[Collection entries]
----

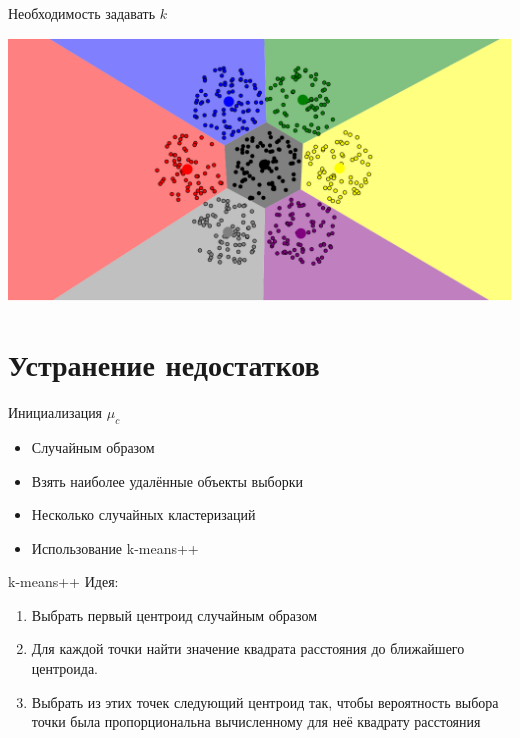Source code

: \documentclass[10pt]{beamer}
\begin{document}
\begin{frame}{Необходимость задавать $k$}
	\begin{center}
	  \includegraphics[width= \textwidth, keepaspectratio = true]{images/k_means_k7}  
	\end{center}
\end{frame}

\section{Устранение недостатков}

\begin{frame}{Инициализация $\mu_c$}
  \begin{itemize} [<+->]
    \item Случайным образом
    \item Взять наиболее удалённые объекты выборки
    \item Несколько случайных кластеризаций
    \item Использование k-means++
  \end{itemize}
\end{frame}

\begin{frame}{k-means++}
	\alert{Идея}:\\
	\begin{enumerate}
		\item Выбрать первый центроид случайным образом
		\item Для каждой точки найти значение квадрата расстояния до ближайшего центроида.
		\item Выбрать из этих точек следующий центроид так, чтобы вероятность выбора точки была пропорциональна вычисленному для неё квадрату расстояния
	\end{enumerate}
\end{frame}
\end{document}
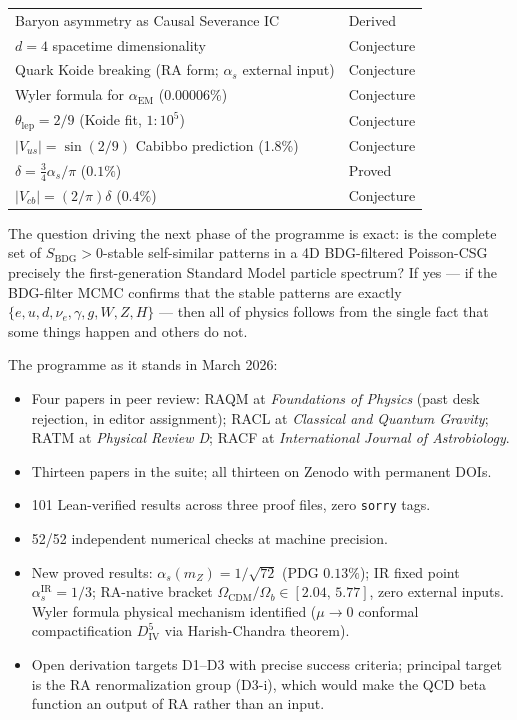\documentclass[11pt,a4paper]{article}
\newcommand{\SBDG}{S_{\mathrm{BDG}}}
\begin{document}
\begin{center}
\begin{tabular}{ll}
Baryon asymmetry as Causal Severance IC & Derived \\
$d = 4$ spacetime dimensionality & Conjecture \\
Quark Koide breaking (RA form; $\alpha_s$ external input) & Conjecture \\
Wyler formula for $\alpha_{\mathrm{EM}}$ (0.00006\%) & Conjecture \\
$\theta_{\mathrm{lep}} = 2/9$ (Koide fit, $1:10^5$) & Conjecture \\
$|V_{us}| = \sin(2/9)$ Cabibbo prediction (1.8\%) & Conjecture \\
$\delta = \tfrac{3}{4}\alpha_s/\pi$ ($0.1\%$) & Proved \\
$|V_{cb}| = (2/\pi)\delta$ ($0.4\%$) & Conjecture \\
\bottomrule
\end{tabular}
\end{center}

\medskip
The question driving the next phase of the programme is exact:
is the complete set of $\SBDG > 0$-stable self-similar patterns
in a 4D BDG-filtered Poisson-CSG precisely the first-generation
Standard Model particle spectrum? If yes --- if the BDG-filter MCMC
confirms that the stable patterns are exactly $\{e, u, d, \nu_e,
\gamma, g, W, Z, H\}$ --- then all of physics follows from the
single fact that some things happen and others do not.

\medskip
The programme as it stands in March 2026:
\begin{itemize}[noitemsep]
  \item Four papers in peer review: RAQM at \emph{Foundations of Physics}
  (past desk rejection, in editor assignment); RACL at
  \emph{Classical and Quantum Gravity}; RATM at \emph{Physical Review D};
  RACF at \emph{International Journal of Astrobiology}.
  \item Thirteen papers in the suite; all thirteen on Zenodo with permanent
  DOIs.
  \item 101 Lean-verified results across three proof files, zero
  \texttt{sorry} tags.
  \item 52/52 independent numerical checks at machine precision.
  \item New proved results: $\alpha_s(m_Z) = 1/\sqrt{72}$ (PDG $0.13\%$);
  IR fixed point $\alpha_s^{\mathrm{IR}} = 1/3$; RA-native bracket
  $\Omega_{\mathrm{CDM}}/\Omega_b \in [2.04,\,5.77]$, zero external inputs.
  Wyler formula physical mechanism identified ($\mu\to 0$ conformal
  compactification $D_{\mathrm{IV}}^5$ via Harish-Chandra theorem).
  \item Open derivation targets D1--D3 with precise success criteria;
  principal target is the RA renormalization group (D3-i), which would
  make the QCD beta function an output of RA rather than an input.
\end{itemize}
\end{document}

----

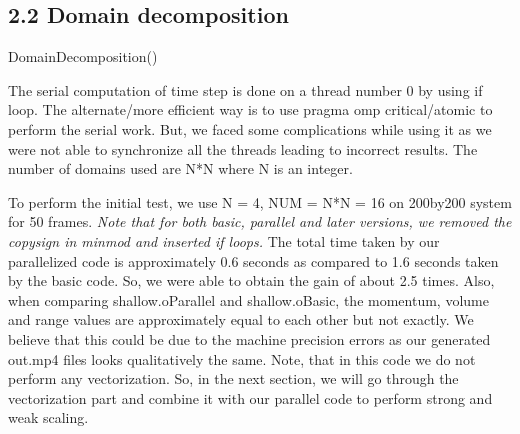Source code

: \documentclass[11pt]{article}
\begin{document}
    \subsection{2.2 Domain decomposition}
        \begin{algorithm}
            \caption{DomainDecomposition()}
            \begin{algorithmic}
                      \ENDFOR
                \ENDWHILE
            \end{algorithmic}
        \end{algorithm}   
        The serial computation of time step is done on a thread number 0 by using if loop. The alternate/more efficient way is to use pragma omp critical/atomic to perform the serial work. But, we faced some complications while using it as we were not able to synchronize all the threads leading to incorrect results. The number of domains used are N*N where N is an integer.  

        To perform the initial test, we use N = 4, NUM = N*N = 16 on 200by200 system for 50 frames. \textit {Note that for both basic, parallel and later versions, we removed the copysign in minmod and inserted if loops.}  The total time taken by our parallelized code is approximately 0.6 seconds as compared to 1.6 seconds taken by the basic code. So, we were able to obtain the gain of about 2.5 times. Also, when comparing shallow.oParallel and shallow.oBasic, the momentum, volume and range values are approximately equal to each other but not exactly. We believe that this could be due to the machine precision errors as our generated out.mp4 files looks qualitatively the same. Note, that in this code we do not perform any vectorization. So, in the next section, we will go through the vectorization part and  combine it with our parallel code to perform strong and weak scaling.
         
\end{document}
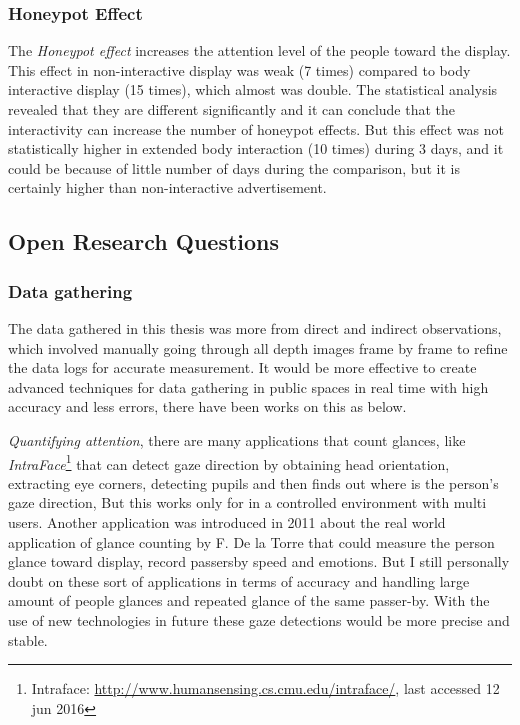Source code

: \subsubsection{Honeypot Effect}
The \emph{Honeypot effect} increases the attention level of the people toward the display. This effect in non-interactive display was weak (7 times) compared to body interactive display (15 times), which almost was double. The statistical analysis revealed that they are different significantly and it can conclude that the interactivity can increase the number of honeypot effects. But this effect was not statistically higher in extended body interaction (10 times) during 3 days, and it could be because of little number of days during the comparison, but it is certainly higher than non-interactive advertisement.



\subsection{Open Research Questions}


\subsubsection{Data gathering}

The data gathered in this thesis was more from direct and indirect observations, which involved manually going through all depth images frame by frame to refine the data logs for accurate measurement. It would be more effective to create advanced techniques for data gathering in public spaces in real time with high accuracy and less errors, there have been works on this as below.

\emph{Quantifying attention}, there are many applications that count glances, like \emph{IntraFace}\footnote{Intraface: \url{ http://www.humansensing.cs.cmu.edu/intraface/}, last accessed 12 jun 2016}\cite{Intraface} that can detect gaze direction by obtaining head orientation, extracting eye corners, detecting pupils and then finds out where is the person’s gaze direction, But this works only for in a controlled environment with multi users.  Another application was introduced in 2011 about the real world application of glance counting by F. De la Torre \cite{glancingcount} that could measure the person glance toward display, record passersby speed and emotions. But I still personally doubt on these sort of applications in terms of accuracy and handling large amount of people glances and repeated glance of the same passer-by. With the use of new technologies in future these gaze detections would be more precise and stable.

----

Lines to set down from above: the line with "(1.8\%) & Conjecture \\", the line with "IR fixed point", and every line between, each exactly as written.

$|V_{us}| = \sin(2/9)$ Cabibbo prediction (1.8\%) & Conjecture \\
$\delta = \tfrac{3}{4}\alpha_s/\pi$ ($0.1\%$) & Proved \\
$|V_{cb}| = (2/\pi)\delta$ ($0.4\%$) & Conjecture \\
\bottomrule
\end{tabular}
\end{center}

\medskip
The question driving the next phase of the programme is exact:
is the complete set of $\SBDG > 0$-stable self-similar patterns
in a 4D BDG-filtered Poisson-CSG precisely the first-generation
Standard Model particle spectrum? If yes --- if the BDG-filter MCMC
confirms that the stable patterns are exactly $\{e, u, d, \nu_e,
\gamma, g, W, Z, H\}$ --- then all of physics follows from the
single fact that some things happen and others do not.

\medskip
The programme as it stands in March 2026:
\begin{itemize}[noitemsep]
  \item Four papers in peer review: RAQM at \emph{Foundations of Physics}
  (past desk rejection, in editor assignment); RACL at
  \emph{Classical and Quantum Gravity}; RATM at \emph{Physical Review D};
  RACF at \emph{International Journal of Astrobiology}.
  \item Thirteen papers in the suite; all thirteen on Zenodo with permanent
  DOIs.
  \item 101 Lean-verified results across three proof files, zero
  \texttt{sorry} tags.
  \item 52/52 independent numerical checks at machine precision.
  \item New proved results: $\alpha_s(m_Z) = 1/\sqrt{72}$ (PDG $0.13\%$);
  IR fixed point $\alpha_s^{\mathrm{IR}} = 1/3$; RA-native bracket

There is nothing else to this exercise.